(Saved data entries)
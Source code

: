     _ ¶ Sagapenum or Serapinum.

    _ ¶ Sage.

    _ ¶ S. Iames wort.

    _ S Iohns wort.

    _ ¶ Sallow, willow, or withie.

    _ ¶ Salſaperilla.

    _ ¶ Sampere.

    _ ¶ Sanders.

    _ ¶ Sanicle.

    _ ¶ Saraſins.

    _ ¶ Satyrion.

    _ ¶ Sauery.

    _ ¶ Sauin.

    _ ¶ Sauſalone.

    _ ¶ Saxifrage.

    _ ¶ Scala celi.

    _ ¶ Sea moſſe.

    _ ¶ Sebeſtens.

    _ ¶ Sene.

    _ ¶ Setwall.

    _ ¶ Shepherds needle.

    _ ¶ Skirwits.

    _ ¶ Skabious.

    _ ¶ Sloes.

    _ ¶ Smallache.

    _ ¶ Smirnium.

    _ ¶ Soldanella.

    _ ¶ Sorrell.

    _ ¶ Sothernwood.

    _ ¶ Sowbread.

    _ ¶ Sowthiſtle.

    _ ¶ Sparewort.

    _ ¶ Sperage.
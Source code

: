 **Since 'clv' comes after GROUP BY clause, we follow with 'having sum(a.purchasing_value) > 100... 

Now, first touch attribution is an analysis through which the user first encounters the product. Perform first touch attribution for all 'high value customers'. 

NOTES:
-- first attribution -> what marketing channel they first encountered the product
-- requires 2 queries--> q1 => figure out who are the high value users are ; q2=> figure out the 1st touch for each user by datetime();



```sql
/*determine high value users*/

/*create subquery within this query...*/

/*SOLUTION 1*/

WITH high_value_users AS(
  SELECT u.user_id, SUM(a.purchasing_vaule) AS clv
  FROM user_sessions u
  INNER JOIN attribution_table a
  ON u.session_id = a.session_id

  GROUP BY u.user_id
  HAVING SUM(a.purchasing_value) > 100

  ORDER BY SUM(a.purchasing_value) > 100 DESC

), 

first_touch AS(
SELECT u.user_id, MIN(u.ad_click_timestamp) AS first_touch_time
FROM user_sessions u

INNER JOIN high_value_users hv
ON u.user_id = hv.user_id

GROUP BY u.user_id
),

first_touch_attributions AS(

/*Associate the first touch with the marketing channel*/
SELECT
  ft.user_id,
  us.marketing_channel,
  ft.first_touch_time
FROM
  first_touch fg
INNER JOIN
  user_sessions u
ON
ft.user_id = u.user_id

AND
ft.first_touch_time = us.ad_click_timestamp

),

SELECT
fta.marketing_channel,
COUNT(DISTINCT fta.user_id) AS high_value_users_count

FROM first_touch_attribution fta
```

▸ **Directions**
Where the word "SELECT" shows up in a line of the entries above, copy that line.

▸ **The completed task**
  SELECT u.user_id, SUM(a.purchasing_vaule) AS clv
SELECT u.user_id, MIN(u.ad_click_timestamp) AS first_touch_time
SELECT
SELECT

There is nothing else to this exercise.